The How: Did I Really Lose It?
I LOST MY JOB!!!!!!!!!!!!! There, I said it! That doesn’t seem quite right though. Should it read, I am lost without a job. No, that’s not it either. I didn’t misplace my employment nor am I defined by not being employed. However, that is how things work. I could sit here and say that I was unfairly treated and they never should have fired me. That just isn’t the case. To be honest, I had outgrown my job and my work suffered. My employer offered me several opportunities to improve my situation. Unfortunately, it was like repeatly sticking a square peg into a round hole. Everyday became a struggle. All the shearing from trying to make it work was figuratively speaking leaving me a bloody mess.
Six months before I got fired, I was at a crossroad in my life. There were too many things going on. My relationship with my husband was shaky. I was physically ill, a lot. I was depressed. I’d started looking for other employment because I needed a change. However, nothing came of my search. I continued to muddle through. Unfortunately, I could not quit. I had obligations.
Fast forward to September 7th, we’ll call it Liberation Day. There’s a knock on my door. With my supervisor was a woman I’d never seen before. I knew that she was going to be delivering ‘bad’ news. To some, it may have been just that. For me, it was if my chains had been broken. I was free. I’d made an escape plan a few weeks before and put it into action. This blog is one of the products of the plan.

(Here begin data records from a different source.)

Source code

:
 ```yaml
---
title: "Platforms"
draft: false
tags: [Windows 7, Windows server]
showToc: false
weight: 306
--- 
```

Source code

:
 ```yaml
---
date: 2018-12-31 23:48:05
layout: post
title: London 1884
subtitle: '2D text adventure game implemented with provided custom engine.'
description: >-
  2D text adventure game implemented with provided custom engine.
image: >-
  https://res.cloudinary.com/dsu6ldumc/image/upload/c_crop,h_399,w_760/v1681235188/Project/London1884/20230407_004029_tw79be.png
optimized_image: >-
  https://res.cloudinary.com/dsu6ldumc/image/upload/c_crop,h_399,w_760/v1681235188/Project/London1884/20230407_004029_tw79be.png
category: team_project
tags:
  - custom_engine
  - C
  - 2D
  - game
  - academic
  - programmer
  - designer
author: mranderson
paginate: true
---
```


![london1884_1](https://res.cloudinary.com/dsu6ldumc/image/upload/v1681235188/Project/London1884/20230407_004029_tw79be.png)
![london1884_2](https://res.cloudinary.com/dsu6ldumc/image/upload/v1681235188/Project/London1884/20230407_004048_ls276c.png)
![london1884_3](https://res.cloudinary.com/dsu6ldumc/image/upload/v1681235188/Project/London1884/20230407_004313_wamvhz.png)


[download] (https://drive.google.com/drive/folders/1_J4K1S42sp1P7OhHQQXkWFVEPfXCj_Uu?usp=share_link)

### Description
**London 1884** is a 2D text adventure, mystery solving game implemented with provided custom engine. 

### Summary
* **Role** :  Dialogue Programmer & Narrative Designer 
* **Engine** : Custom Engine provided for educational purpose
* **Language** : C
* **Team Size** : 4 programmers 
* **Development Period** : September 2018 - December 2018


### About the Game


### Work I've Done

Stay tuned! Big things are coming!
Hi! My Name Is
AJ and I am under-employed. Until five weeks ago, I was employed full-time at a local university. In my off-time, I was an independent sales person working for myself (still am). I also supplemented these activities by baking goods for my friends. Over the next few weeks/months, I hope to share my story, the good and the bad, with anyone willing to take a look. This blog is my platform to discover my talents and network with like-minded individuals, possibly sharing their stories as well.
This is the first time I have been without a regular job in fifteen years. I have a background in retail and academia. From my late teens to mid-twenties, I provided customer service for a then popular retailer. In my late twenties, I discovered the joys of academic libraries. I possess a degree in English, a passion for food and an affinity for helping people. That’s quite a mash up, isn’t it?
I am excited about this phase of my life. I was not thrilled initially about how I arrived at this point, but I know I am capable of making a success of this situation.